▼▼▼

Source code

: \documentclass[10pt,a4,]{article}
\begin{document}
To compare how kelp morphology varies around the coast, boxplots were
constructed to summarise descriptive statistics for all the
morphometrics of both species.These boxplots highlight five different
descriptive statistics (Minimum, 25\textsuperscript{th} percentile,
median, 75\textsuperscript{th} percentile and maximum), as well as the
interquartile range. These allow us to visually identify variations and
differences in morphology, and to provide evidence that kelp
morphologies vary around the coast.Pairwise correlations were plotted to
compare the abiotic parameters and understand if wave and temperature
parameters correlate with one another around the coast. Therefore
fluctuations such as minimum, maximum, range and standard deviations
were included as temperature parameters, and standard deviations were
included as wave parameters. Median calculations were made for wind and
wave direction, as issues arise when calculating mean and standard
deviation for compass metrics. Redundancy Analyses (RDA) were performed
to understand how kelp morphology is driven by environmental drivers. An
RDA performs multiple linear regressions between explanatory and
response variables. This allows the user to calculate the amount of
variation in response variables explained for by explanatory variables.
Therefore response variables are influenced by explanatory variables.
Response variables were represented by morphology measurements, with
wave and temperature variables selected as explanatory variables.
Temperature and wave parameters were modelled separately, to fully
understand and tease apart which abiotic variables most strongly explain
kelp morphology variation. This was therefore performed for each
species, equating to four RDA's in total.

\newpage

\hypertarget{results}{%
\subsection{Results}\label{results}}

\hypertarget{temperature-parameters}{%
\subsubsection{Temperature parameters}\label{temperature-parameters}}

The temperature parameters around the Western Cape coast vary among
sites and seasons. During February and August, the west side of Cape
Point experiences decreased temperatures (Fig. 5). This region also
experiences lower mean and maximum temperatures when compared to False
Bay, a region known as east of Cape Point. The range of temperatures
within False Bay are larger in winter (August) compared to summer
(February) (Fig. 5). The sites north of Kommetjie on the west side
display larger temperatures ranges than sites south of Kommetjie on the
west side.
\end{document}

▲▲▲

*What the task asks*
All lines that contain the word "Point" must be copied from the records above.

*Answer space*
Point experiences decreased temperatures (Fig. 5). This region also
Bay, a region known as east of Cape Point. The range of temperatures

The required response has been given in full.